| EXERCISE PROMPT |
Return every line of the entries that includes the word "begin".

| SOURCE DATA |
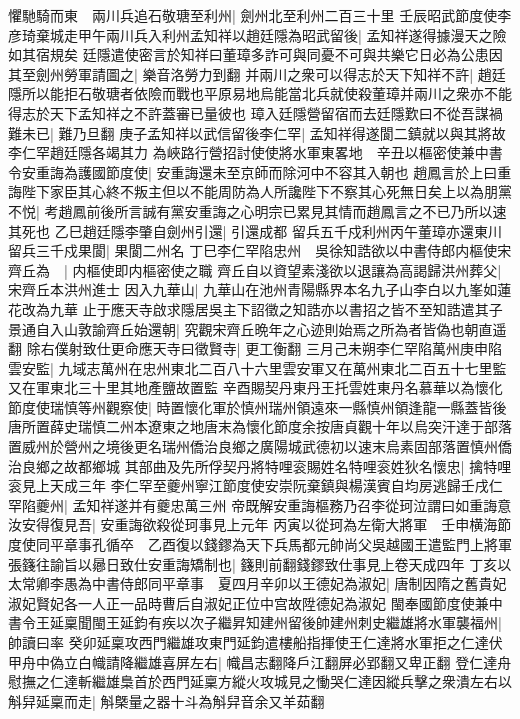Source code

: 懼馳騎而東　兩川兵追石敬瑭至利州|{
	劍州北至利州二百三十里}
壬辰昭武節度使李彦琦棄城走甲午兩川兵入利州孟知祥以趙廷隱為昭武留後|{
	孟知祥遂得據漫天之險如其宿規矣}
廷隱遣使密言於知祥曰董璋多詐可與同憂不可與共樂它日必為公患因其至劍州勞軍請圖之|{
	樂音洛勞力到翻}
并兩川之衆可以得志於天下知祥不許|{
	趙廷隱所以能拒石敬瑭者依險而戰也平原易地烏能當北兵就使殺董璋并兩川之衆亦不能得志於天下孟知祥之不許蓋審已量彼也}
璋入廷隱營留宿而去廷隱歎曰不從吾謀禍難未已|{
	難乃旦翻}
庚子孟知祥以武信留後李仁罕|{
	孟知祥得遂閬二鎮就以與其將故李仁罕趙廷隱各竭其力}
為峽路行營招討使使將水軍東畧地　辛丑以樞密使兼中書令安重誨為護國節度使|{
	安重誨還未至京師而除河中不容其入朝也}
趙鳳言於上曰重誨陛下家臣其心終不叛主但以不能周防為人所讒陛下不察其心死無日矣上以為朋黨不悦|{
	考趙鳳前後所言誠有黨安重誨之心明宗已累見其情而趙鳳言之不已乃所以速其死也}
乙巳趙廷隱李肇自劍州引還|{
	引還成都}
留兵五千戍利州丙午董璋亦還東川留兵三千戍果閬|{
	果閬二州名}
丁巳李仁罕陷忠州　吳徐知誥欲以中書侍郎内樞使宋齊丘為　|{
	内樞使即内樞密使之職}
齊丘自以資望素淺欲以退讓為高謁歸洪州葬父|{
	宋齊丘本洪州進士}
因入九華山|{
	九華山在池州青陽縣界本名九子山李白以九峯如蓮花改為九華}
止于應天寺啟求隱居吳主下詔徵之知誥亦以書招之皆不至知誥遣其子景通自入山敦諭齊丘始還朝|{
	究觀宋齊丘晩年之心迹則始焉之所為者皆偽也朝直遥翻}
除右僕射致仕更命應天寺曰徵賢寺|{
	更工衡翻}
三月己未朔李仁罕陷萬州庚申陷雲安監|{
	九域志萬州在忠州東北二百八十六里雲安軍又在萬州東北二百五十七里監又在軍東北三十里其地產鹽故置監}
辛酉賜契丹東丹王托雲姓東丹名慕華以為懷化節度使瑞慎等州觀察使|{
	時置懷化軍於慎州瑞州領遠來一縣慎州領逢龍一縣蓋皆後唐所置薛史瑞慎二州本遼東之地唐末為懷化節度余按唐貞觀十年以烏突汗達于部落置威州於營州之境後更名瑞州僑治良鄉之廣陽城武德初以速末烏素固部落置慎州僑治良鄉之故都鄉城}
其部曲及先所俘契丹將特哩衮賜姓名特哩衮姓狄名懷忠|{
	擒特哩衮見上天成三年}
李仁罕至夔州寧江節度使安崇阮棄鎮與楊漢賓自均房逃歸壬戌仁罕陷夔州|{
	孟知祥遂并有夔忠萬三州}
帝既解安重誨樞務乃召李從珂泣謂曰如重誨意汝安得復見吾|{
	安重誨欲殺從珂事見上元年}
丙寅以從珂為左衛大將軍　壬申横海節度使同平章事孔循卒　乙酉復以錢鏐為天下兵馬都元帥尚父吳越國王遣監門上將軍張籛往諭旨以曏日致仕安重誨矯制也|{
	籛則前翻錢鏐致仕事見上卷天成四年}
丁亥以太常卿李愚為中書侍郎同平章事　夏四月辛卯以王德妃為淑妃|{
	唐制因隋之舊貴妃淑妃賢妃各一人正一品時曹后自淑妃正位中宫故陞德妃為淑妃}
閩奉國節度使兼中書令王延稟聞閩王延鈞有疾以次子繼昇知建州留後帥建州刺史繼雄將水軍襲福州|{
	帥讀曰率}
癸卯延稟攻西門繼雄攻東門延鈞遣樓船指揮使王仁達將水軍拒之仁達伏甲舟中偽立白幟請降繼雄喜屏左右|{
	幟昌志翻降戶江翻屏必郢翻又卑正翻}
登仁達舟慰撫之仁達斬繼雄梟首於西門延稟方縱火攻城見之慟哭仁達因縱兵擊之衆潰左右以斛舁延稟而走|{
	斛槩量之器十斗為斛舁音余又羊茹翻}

--

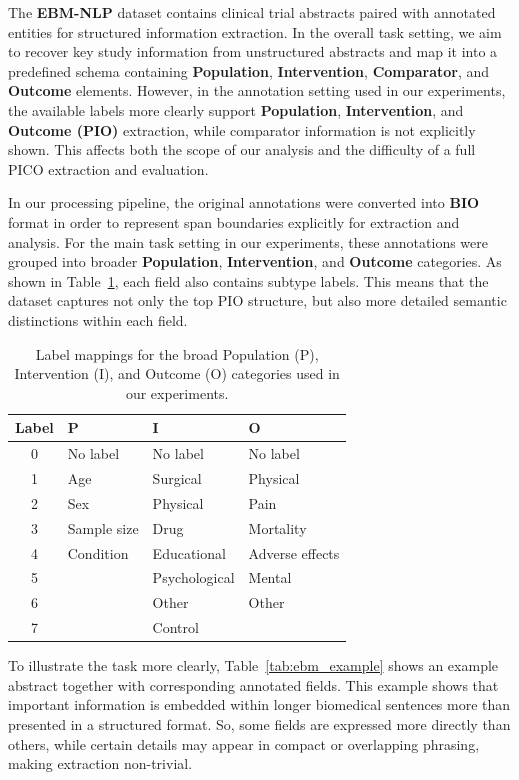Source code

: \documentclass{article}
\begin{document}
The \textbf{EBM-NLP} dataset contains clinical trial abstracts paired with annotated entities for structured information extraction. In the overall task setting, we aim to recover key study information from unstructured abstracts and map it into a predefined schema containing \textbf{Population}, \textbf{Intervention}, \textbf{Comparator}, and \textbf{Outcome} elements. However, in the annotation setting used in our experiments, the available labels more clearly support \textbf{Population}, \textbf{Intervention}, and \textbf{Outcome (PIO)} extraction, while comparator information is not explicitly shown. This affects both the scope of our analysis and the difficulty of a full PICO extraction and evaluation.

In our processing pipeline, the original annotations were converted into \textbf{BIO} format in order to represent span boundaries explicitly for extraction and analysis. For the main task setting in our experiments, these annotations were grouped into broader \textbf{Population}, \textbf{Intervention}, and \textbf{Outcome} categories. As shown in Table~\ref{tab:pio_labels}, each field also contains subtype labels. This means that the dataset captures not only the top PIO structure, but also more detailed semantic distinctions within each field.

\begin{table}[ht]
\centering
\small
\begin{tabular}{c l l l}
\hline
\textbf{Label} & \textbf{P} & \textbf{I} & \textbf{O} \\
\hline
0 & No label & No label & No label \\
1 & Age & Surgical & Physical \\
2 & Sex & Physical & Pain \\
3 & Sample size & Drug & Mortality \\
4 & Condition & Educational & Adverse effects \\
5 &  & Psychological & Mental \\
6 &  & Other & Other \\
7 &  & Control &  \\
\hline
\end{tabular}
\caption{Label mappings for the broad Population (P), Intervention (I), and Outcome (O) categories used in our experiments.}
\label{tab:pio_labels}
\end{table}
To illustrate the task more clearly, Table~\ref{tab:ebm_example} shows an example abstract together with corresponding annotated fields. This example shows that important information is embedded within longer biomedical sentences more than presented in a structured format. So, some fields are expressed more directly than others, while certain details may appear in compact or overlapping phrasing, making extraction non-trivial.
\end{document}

| WRITTEN ANSWER |
\begin{document}
\begin{table}[ht]
\begin{tabular}{c l l l}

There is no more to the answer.